Materials provided →
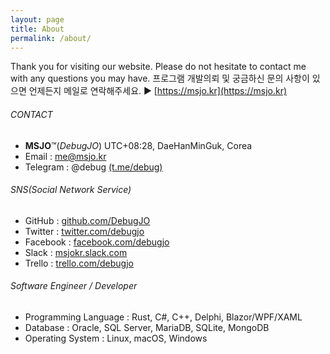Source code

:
 ```yaml
---
layout: page
title: About
permalink: /about/
---
```


Thank you for visiting our website. Please do not hesitate to contact me with any questions you may have. 프로그램 개발의뢰 및 궁금하신 문의 사항이 있으면 언제든지 메일로 연락해주세요. ▶ [https://msjo.kr](https://msjo.kr)

###### CONTACT
* **MSJO**™(*DebugJO*) UTC+08:28, DaeHanMinGuk, Corea
* Email : me@msjo.kr
* Telegram : @debug [(t.me/debug)](https://t.me/debug)

###### SNS(Social Network Service)
* GitHub : [github.com/DebugJO](https://github.com/DebugJO)
* Twitter : [twitter.com/debugjo](https://twitter.com/debugjo)
* Facebook : [facebook.com/debugjo](https://www.facebook.com/debugjo)
* Slack : [msjokr.slack.com](https://msjokr.slack.com/)
* Trello : [trello.com/debugjo](https://trello.com/debugjo)

###### Software Engineer / Developer
* Programming Language : Rust, C#, C++, Delphi, Blazor/WPF/XAML
* Database : Oracle, SQL Server, MariaDB, SQLite, MongoDB
* Operating System : Linux, macOS, Windows
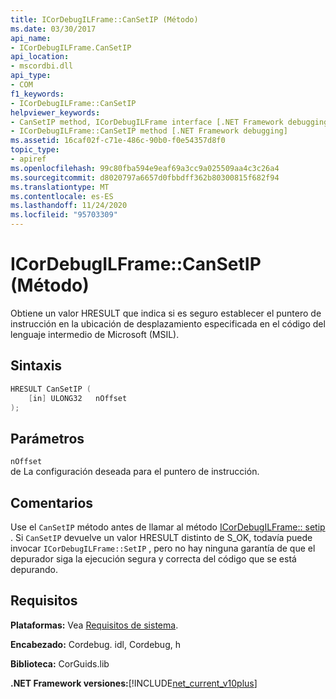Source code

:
 ```yaml
---
title: ICorDebugILFrame::CanSetIP (Método)
ms.date: 03/30/2017
api_name:
- ICorDebugILFrame.CanSetIP
api_location:
- mscordbi.dll
api_type:
- COM
f1_keywords:
- ICorDebugILFrame::CanSetIP
helpviewer_keywords:
- CanSetIP method, ICorDebugILFrame interface [.NET Framework debugging]
- ICorDebugILFrame::CanSetIP method [.NET Framework debugging]
ms.assetid: 16caf02f-c71e-486c-90b0-f0e54357d8f0
topic_type:
- apiref
ms.openlocfilehash: 99c80fba594e9eaf69a3cc9a025509aa4c3c26a4
ms.sourcegitcommit: d8020797a6657d0fbbdff362b80300815f682f94
ms.translationtype: MT
ms.contentlocale: es-ES
ms.lasthandoff: 11/24/2020
ms.locfileid: "95703309"
---
```

# <a name="icordebugilframecansetip-method"></a>ICorDebugILFrame::CanSetIP (Método)

Obtiene un valor HRESULT que indica si es seguro establecer el puntero de instrucción en la ubicación de desplazamiento especificada en el código del lenguaje intermedio de Microsoft (MSIL).  
  
## <a name="syntax"></a>Sintaxis  
  
```cpp  
HRESULT CanSetIP (  
    [in] ULONG32   nOffset  
);  
```  
  
## <a name="parameters"></a>Parámetros  

 `nOffset`  
 de La configuración deseada para el puntero de instrucción.  
  
## <a name="remarks"></a>Comentarios  

 Use el `CanSetIP` método antes de llamar al método [ICorDebugILFrame:: setip](icordebugilframe-setip-method.md) . Si `CanSetIP` devuelve un valor HRESULT distinto de S_OK, todavía puede invocar `ICorDebugILFrame::SetIP` , pero no hay ninguna garantía de que el depurador siga la ejecución segura y correcta del código que se está depurando.  
  
## <a name="requirements"></a>Requisitos  

 **Plataformas:** Vea [Requisitos de sistema](../../get-started/system-requirements.md).  
  
 **Encabezado:** Cordebug. idl, Cordebug, h  
  
 **Biblioteca:** CorGuids.lib  
  
 **.NET Framework versiones:**[!INCLUDE[net_current_v10plus](../../../../includes/net-current-v10plus-md.md)]
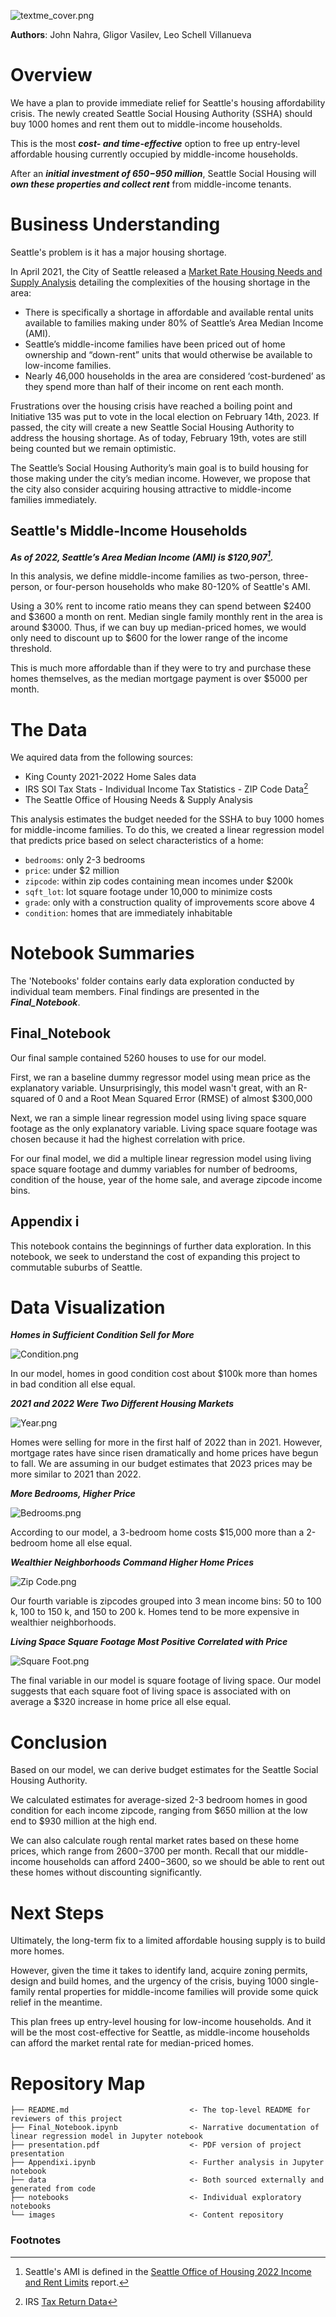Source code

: ![textme_cover.png](https://github.com/leo-schell/phase2project/blob/main/Images/textme_cover.png?raw=true)

**Authors**: John Nahra, Gligor Vasilev, Leo Schell Villanueva

# Overview


We have a plan to provide immediate relief for Seattle's housing affordability crisis. The newly created Seattle Social Housing Authority (SSHA) should buy 1000 homes and rent them out to middle-income households.

This is the most ***cost- and time-effective*** option to free up entry-level affordable housing currently occupied by middle-income households. 

After an ***initial investment of $650-$950 million***, Seattle Social Housing will ***own these properties and collect rent*** from middle-income tenants.

# Business Understanding

Seattle's problem is it has a major housing shortage.

In April 2021, the City of Seattle released a [Market Rate Housing Needs and Supply Analysis](https://www.seattle.gov/Documents/Departments/OPCD/OngoingInitiatives/HousingChoices/SeattleMarketRateHousingNeedsAndSupplyAnalysis2021.pdf) detailing the complexities of the housing shortage in the area:
- There is specifically a shortage in affordable and available rental units available to families making under 80% of Seattle’s Area Median Income (AMI).
- Seattle’s middle-income families have been priced out of home ownership and “down-rent” units that would otherwise be available to low-income families.
- Nearly 46,000 households in the area are considered ‘cost-burdened’ as they spend more than half of their income on rent each month. 

Frustrations over the housing crisis have reached a boiling point and Initiative 135 was put to vote in the local election on February 14th, 2023. If passed, the city will create a new Seattle Social Housing Authority to address the housing shortage. As of today, February 19th, votes are still being counted but we remain optimistic. 

The Seattle’s Social Housing Authority’s main goal is to build housing for those making under the city’s median income. However, we propose that the city also consider acquiring housing attractive to middle-income families immediately.


## Seattle's Middle-Income Households

***As of 2022, Seattle’s Area Median Income (AMI) is $120,907[^1].***

In this analysis, we define middle-income families as two-person, three-person, or four-person households who make 80-120% of Seattle's AMI.


Using a 30% rent to income ratio means they can spend between $2400 and $3600 a month on rent. Median single family monthly rent in the area is around $3000. Thus, if we can buy up median-priced homes, we would only need to discount up to $600 for the lower range of the income threshold.

This is much more affordable than if they were to try and purchase these homes themselves, as the median mortgage payment is over $5000 per month.


# The Data

We aquired data from the following sources:
- King County 2021-2022 Home Sales data
- IRS SOI Tax Stats - Individual Income Tax Statistics - ZIP Code Data[^2]
- The Seattle Office of Housing Needs & Supply Analysis

This analysis estimates the budget needed for the SSHA to buy 1000 homes for middle-income families. To do this, we created a linear regression model that predicts price based on select characteristics of a home:
- `bedrooms`: only 2-3 bedrooms
- `price`: under $2 million
- `zipcode`: within zip codes containing mean incomes under $200k
- `sqft_lot`: lot square footage under 10,000 to minimize costs
- `grade`: only with a construction quality of improvements score above 4
- `condition`: homes that are immediately inhabitable



# Notebook Summaries

The 'Notebooks' folder contains early data exploration conducted by individual team members. Final findings are presented in the ***Final_Notebook***.

## Final_Notebook

Our final sample contained 5260 houses to use for our model.

First, we ran a baseline dummy regressor model using mean price as the explanatory variable. Unsurprisingly, this model wasn't great, with an R-squared of 0 and a Root Mean Squared Error (RMSE) of almost $300,000

Next, we ran a simple linear regression model using living space square footage as the only explanatory variable. Living space square footage was chosen because it had the highest correlation with price.

For our final model, we did a multiple linear regression model using living space square footage and dummy variables for number of bedrooms, condition of the house, year of the home sale, and average zipcode income bins.


## Appendix i

This notebook contains the beginnings of further data exploration. In this notebook, we seek to understand the cost of expanding this project to commutable suburbs of Seattle.


# Data Visualization

***Homes in Sufficient Condition Sell for More***

![Condition.png](https://github.com/leo-schell/phase2project/blob/main/Images/Condition.png)

In our model, homes in good condition cost about $100k more than homes in bad condition all else equal.

***2021 and 2022 Were Two Different Housing Markets***

![Year.png](https://github.com/leo-schell/phase2project/blob/main/Images/Year.png)

Homes were selling for more in the first half of 2022 than in 2021. However, mortgage rates have since risen dramatically and home prices have begun to fall. We are assuming in our budget estimates that 2023 prices may be more similar to 2021 than 2022.


***More Bedrooms, Higher Price***

![Bedrooms.png](https://github.com/leo-schell/phase2project/blob/main/Images/Bedrooms.png)

According to our model, a 3-bedroom home costs $15,000 more than a 2-bedroom home all else equal.

***Wealthier Neighborhoods Command Higher Home Prices***

![Zip Code.png](https://github.com/leo-schell/phase2project/blob/main/Images/Zip%20Code.png)

Our fourth variable is zipcodes grouped into 3 mean income bins: 50 to 100 k, 100 to 150 k, and 150 to 200 k. Homes tend to be more expensive in wealthier neighborhoods.

***Living Space Square Footage Most Positive Correlated with Price***

![Square Foot.png](https://github.com/leo-schell/phase2project/blob/main/Images/Square%20Foot.png)

The final variable in our model is square footage of living space. Our model suggests that each square foot of living space is associated with on average a $320 increase in home price all else equal.

# Conclusion

Based on our model, we can derive budget estimates for the Seattle Social Housing Authority. 



We calculated estimates for average-sized 2-3 bedroom homes in good condition for each income zipcode, ranging from $650 million at the low end to $930 million at the high end. 

We can also calculate rough rental market rates based on these home prices, which range from $2600-$3700 per month. Recall that our middle-income households can afford $2400-$3600, so we should be able to rent out these homes without discounting significantly.

# Next Steps

Ultimately, the long-term fix to a limited affordable housing supply is to build more homes.

However, given the time it takes to identify land, acquire zoning permits, design and build homes, and the urgency of the crisis, buying 1000 single-family rental properties for middle-income families will provide some quick relief in the meantime.

This plan frees up entry-level housing for low-income households. And it will be the most cost-effective for Seattle, as middle-income households can afford the market rental rate for median-priced homes.


# Repository Map

```
├── README.md                           <- The top-level README for reviewers of this project
├── Final_Notebook.ipynb                <- Narrative documentation of linear regression model in Jupyter notebook
├── presentation.pdf                    <- PDF version of project presentation
├── Appendixi.ipynb                     <- Further analysis in Jupyter notebook
├── data                                <- Both sourced externally and generated from code
├── notebooks                           <- Individual exploratory notebooks
└── images                              <- Content repository
```



### Footnotes
[^1]: Seattle's AMI is defined in the [Seattle Office of Housing 2022 Income and Rent Limits](https://www.seattle.gov/documents/Departments/Housing/PropertyManagers/IncomeRentLimits/Income-Rent-Limits.pdf) report.
[^2]: IRS [Tax Return Data](https://www.irs.gov/statistics/soi-tax-stats-individual-income-tax-statistics-zip-code-data-soi)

Brief → Lines that contain the string "equal" should be copied from the material above.

Your solution →
In our model, homes in good condition cost about $100k more than homes in bad condition all else equal.
According to our model, a 3-bedroom home costs $15,000 more than a 2-bedroom home all else equal.
The final variable in our model is square footage of living space. Our model suggests that each square foot of living space is associated with on average a $320 increase in home price all else equal.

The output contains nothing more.